→ How to complete this task
Each line of the entries that mentions the string "allows" needs to be reported.

Records for processing section start

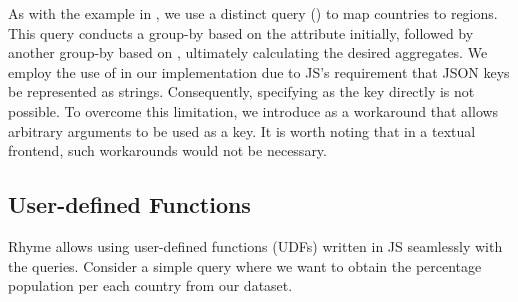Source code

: \documentclass[runningheads]{llncs}
\newcommand{\lang}{Rhyme}
\begin{document}
As with the example in , we use a distinct query
() to map countries to regions.
This query conducts a group-by based on the  attribute initially,
followed by another group-by based on , ultimately calculating the
desired aggregates.
 We employ the use of  in our implementation due to JS's requirement that JSON
keys be represented as strings.
Consequently, specifying  as the key directly
is not possible.
To overcome this limitation, we introduce  as a workaround that allows arbitrary
arguments to be used as a key.
It is worth noting that in a textual frontend, such workarounds would not be necessary.






\subsection{User-defined Functions}
\lang{} allows using user-defined functions (UDFs) written in JS seamlessly with the
queries.
Consider a simple query where we want to obtain the percentage population per each
country from our dataset.
\end{document}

Records for processing section end

→ Answer to the exercise
To overcome this limitation, we introduce  as a workaround that allows arbitrary
\lang{} allows using user-defined functions (UDFs) written in JS seamlessly with the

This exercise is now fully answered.